The Effects of Intensive Insulin on Somatic and Visceral Protein Turnover in Acute Kidney Injury (AKI)

August 4, 2011 updated by: Vanderbilt University
We propose to determine the acute metabolic effects of intensive insulin therapy when administered to AKI patients with a particular focus on its effects on protein metabolism. We hypothesize that the degree of insulin resistance correlates with protein catabolism in critically ill patients with AKI, and that intensive insulin therapy will result in substantial reductions in both whole-body and skeletal muscle protein breakdown thereby improving overall protein balance. We also hypothesize that this therapy will have favorable effects on the inflammatory and oxidative stress profile of patients with AKI. The metabolic response to these interventions will be assessed through stable isotope infusion techniques, allowing for the most precise assessment of protein and energy homeostasis.

Study Overview

Status

Withdrawn

Conditions

Intervention / Treatment

Study Type

Interventional

Phase

  • Phase 2

Participation Criteria

Researchers look for people who fit a certain description, called eligibility criteria. Some examples of these criteria are a person's general health condition or prior treatments.

Eligibility Criteria

Ages Eligible for Study

18 years and older (Adult, Older Adult)

Accepts Healthy Volunteers

No

Genders Eligible for Study

All

Description

Inclusion Criteria:

  • Adults ≥ 18 years of age admitted to the intensive care unit

  • New onset acute kidney injury (AKI) or AKI superimposed on chronic kidney disease.
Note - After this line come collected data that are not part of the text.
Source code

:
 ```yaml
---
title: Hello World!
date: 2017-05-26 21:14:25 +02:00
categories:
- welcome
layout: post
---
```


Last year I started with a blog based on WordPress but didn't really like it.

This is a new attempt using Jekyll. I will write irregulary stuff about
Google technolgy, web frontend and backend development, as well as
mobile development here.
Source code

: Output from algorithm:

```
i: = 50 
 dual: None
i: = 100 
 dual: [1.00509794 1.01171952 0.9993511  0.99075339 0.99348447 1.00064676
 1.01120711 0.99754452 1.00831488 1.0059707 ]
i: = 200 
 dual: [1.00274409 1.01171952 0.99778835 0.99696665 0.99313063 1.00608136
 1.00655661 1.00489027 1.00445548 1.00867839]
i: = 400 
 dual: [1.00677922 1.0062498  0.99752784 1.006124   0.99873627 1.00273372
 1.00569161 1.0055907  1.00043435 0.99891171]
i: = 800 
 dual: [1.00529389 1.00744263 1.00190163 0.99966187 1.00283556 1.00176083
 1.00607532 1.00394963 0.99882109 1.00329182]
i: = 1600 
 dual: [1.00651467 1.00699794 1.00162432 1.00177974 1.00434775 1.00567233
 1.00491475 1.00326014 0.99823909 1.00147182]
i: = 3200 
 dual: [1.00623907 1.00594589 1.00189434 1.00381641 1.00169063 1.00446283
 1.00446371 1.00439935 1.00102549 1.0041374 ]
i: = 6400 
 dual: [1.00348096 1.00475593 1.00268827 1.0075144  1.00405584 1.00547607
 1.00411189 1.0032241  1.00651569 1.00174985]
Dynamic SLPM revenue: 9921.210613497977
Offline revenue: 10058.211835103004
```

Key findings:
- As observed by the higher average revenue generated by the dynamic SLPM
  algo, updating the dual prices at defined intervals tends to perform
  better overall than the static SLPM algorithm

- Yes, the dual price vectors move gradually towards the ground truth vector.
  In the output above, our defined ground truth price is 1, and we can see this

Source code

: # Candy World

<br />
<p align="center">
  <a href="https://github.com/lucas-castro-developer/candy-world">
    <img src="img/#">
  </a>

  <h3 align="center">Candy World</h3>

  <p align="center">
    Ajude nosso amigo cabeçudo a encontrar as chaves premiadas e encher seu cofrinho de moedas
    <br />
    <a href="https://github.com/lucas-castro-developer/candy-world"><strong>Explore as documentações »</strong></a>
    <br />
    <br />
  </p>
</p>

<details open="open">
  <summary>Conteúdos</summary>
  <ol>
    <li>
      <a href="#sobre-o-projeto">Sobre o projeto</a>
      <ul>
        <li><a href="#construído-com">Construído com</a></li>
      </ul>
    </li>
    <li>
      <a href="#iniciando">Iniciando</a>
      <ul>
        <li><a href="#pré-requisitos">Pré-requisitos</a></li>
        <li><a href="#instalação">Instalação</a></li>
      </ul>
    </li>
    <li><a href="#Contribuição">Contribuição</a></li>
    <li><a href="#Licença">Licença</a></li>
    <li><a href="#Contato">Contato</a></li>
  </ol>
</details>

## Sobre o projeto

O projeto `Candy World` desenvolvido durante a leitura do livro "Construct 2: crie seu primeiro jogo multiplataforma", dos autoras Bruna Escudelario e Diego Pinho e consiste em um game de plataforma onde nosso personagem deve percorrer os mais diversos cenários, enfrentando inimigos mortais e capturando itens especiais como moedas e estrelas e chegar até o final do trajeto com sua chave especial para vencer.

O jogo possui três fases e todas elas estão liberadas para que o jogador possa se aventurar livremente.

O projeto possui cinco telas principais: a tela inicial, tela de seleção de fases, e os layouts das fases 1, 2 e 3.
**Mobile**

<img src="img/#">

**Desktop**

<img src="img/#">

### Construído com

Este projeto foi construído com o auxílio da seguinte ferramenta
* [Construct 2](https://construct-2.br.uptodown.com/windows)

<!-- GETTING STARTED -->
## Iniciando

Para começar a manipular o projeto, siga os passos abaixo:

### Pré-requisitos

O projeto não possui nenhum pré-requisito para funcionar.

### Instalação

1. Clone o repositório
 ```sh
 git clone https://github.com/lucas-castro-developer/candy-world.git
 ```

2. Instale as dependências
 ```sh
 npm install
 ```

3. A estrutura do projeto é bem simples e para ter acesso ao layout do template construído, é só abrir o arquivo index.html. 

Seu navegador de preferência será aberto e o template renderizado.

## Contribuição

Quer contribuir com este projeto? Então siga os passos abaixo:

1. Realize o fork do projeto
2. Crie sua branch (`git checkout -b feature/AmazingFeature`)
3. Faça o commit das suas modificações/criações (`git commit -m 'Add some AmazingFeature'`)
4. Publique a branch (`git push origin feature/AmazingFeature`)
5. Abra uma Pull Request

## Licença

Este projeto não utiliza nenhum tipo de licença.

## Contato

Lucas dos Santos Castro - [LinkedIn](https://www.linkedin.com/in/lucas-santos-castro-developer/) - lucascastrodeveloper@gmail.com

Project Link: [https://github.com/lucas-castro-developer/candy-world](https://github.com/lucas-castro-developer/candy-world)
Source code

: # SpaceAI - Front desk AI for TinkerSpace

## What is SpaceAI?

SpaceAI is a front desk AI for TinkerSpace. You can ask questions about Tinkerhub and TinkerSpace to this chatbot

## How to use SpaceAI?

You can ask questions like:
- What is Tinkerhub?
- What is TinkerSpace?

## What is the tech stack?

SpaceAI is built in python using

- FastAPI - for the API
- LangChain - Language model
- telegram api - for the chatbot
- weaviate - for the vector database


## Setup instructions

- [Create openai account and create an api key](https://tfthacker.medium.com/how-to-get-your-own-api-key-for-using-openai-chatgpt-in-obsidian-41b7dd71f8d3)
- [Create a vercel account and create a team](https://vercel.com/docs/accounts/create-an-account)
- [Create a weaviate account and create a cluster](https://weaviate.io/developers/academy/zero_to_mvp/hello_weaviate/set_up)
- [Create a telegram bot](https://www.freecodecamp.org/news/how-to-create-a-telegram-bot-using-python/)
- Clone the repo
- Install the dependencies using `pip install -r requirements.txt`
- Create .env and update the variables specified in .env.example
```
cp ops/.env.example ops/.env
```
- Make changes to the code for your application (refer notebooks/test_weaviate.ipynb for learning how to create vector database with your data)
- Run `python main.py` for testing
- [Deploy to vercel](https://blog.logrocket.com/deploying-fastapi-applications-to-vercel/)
AKI will be defined as:

    • an abrupt (within 48 hours) sustained increase (>24 hours) in serum creatinine of 2X baseline or
    • a reduction in urine output (documented oliguria of < 0.5 ml/kg/hr for >12 hours)
  • Patients will be recruited for the study within 3-5 days following establishment of AKI

Exclusion Criteria:

  • Institutionalized patient
  • Unable to obtain consent from subject or legally recognized representative
  • Pregnancy
  • Patients receiving insulin within 12 hours of the study or patients with known diabetes mellitus.
  • Patients receiving immunosuppressive medication including steroids (prednisone or equivalent dose ≥ 5 mg PO QD)
  • AKI from urinary tract obstruction or a volume responsive pre-renal state.
  • Liver Failure, defined as transaminase levels 3 times above the limit of normal or a total Bilirubin greater than 4 mg/dl.
  • Evidence of active bleeding, defined as admission for bleeding (ex. GI bleed, ruptured aneurysm, trauma-related) coupled with an explained or unexplained decrease in hemoglobin of >2 points in the past 24 hours, or Hgb<8/Hct<24
  • Ongoing myocardial ischemia or heart failure
  • Life expectancy < 48 hours
  • Patients without existing central venous access
  • Hemodynamically unstable patients requiring active pressor titration, defined as an increase in current pressor dose by >20% or addition of a new pressor within 12 hours of initiating the study.
  • History of Phenylketonuria (PKU) or other documented inborn errors of metabolism
  • Hypokalemia, defined as a serum potassium of <3.0 mg/dl.
  • Uncontrolled seizure disorder, defined as having seizure as a reason for admission, ongoing delirium tremens, or having had a seizure within 1 month of the study.

Study Plan

This section provides details of the study plan, including how the study is designed and what the study is measuring.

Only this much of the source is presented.